La esperanza, a diferencia del miedo, no es una emoción pasiva. Exige movimiento, requiere personas activas. Hasta ahora, los pueblos siempre soñaron con la posibilidad de una vida mejor. Esos sueños se han interrumpido de pronto. Ya sé que no es más que un inciso, no el final del camino, pero ya no queda tiempo para convencer de eso al pobre Gerhard, que se ha ido para siempre.
Hay épocas en las que seguir viviendo comporta un esfuerzo colosal para personas como yo. Y lo mismo sucedía en los años treinta. Mi madre me contó que, un año antes de que lo asesinaran los hombres de Stalin, mi padre le dijo: «En tiempos como éstos, es mucho más fácil morir que vivir». Ahora comprendo a qué se refería. La propia vida se me antoja perversa y ser un testigo silencioso de mi decadencia es la peor de las torturas. En fin, pretendía iniciar este relato en un tono más alegre, lo siento.

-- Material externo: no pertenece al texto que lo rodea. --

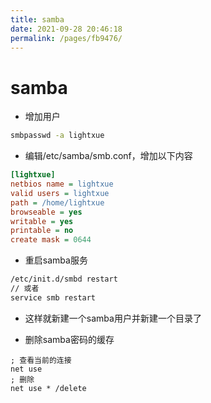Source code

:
 ```yaml
---
title: samba
date: 2021-09-28 20:46:18
permalink: /pages/fb9476/
---
```

# samba

- 增加用户
```bash
smbpasswd -a lightxue
```

- 编辑/etc/samba/smb.conf，增加以下内容
```ini
[lightxue]
netbios name = lightxue
valid users = lightxue
path = /home/lightxue
browseable = yes
writable = yes
printable = no
create mask = 0644
```

- 重启samba服务
```bash
/etc/init.d/smbd restart
// 或者
service smb restart
```

- 这样就新建一个samba用户并新建一个目录了

- 删除samba密码的缓存
```batch
; 查看当前的连接
net use
; 删除
net use * /delete
```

Tu madre y yo, ella en Dresde y yo en Berlín, nos acercamos uno al otro en busca de una vía de escape para la asfixia que sofocaba a la mayoría de los ciudadanos de la República Democrática Alemana. Añorábamos la anarquía porque nuestro burocrático mundo estaba fundado en el orden. Gerhard y todos nuestros amigos compartían esa misma sensación. Disfrutábamos reuniéndonos hasta altas horas de la noche para hablar del futuro llenos de esperanza, caldeándonos a base de café humeante y vasitos de aguardiente. Nunca nos faltó alegría, ni aun en las épocas más negras. Ni canciones. Ni poesía. Gerhard era un mimo fantástico, y el broche final de las reuniones siempre era su imitación de los miembros del Politburó.

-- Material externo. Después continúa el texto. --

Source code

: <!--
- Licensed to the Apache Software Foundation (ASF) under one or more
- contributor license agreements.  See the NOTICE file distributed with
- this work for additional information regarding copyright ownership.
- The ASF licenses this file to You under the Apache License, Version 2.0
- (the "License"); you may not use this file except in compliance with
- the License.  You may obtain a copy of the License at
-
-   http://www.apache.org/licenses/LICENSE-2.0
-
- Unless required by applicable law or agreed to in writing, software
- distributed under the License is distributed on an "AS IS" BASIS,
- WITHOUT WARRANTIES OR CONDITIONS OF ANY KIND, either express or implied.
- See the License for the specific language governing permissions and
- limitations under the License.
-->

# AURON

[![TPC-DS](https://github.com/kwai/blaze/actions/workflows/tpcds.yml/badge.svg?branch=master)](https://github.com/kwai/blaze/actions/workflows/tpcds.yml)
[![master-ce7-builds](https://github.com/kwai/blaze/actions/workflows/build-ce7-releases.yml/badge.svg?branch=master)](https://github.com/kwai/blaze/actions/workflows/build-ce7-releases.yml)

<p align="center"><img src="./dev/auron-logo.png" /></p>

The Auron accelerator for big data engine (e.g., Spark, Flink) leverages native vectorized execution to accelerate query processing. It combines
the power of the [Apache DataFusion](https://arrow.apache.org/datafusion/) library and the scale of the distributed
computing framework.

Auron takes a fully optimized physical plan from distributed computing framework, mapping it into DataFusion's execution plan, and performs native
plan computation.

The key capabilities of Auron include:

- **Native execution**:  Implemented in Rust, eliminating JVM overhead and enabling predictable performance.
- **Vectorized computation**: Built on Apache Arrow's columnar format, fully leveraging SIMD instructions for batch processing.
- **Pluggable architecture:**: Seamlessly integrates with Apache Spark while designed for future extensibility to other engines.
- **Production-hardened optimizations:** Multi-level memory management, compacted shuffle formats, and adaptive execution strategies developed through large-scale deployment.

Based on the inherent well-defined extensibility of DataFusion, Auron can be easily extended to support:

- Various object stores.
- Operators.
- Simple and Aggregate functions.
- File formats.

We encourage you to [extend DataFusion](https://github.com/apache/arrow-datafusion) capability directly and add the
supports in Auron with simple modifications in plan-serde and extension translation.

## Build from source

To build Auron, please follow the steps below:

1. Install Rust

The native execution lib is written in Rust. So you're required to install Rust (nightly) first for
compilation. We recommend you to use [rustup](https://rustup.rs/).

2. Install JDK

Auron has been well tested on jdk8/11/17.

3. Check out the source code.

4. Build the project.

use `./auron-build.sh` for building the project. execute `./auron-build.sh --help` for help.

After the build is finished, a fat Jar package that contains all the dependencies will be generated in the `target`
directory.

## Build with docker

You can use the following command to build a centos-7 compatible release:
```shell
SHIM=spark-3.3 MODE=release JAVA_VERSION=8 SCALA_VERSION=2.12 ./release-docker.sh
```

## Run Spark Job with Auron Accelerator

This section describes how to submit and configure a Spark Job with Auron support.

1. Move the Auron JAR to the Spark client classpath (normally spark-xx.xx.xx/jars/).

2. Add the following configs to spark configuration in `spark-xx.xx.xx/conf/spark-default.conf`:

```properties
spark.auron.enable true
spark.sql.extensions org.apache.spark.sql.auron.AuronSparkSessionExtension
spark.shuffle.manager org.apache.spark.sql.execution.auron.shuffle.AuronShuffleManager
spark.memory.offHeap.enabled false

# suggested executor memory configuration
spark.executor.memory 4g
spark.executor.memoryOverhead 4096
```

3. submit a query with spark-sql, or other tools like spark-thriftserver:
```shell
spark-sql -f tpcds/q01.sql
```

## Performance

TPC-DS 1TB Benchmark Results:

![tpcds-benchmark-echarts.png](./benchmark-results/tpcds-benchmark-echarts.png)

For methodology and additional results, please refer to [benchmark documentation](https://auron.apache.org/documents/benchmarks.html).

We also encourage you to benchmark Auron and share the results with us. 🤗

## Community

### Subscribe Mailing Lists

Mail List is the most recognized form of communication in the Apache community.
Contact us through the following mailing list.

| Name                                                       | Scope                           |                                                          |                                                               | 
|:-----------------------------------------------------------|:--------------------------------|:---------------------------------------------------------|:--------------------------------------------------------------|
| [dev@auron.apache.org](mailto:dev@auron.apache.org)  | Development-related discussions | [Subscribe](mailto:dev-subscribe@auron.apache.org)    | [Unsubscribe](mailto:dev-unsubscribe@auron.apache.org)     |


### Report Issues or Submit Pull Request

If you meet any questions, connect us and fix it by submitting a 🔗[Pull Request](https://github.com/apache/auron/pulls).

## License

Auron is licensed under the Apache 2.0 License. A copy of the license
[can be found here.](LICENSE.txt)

Con tanta ansia anhelábamos la liberación, que durante algún tiempo nos dejamos cegar por los destellos de la videoesfera occidental que camuflaban el paisaje desolado que ahora nos rodea.
El viejo orden poseía cuando menos una virtud. Su mera existencia nos impulsaba a pensar, a rebelarnos, a echar abajo el Muro. Si perdíamos la vida en el intento, la muerte nos alcanzaba como un rayo, era misericordiosamente breve. La nueva uniformidad mata lentamente, fomenta la pasividad. Pero bueno, basta ya de pesimismo.

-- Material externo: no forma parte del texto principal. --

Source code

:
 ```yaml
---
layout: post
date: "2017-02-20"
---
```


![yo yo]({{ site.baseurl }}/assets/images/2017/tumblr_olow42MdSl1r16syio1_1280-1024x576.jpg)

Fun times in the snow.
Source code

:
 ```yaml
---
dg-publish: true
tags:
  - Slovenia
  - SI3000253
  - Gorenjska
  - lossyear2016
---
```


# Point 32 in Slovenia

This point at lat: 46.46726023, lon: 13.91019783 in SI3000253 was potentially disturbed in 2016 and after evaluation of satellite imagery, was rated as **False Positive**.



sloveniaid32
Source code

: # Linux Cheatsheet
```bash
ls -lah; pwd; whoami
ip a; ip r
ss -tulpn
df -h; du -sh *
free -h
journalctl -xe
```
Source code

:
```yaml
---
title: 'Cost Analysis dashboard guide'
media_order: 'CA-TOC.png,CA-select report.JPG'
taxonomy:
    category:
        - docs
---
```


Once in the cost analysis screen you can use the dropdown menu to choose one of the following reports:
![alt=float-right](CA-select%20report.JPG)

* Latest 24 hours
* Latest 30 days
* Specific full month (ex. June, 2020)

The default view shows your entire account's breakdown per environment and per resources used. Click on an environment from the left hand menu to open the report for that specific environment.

Esta es la historia de mis padres, Karl. La escribo para ti y para los hijos que confío en que algún día tengas. Alimentamos tu niñez con historias de heroísmo, verdaderas en su mayor parte, pero repetitivas. Por eso, tal vez estas páginas te produzcan el mismo rechazo que a los pobres les inspiraban las patatas.
Desde que te convertiste en un joven culto y prometedor, tu madre y yo fuimos incapaces de lograr que nos abrieras tu corazón, de que nos hablaras de tus preocupaciones, tus miedos, tus fantasías. Ahora entiendo por qué no te avenías a hablar con nosotros. A tus ojos habíamos fracasado, y el fracaso es el peor de los delitos según los jóvenes. Sea cual sea tu veredicto sobre nosotros, me gustaría que leyeras hasta el final estas páginas. A mi edad, el tiempo se precipita en el vacío como una catarata; considera, pues, este deseo como el último favor que te pide el pelmazo de tu padre.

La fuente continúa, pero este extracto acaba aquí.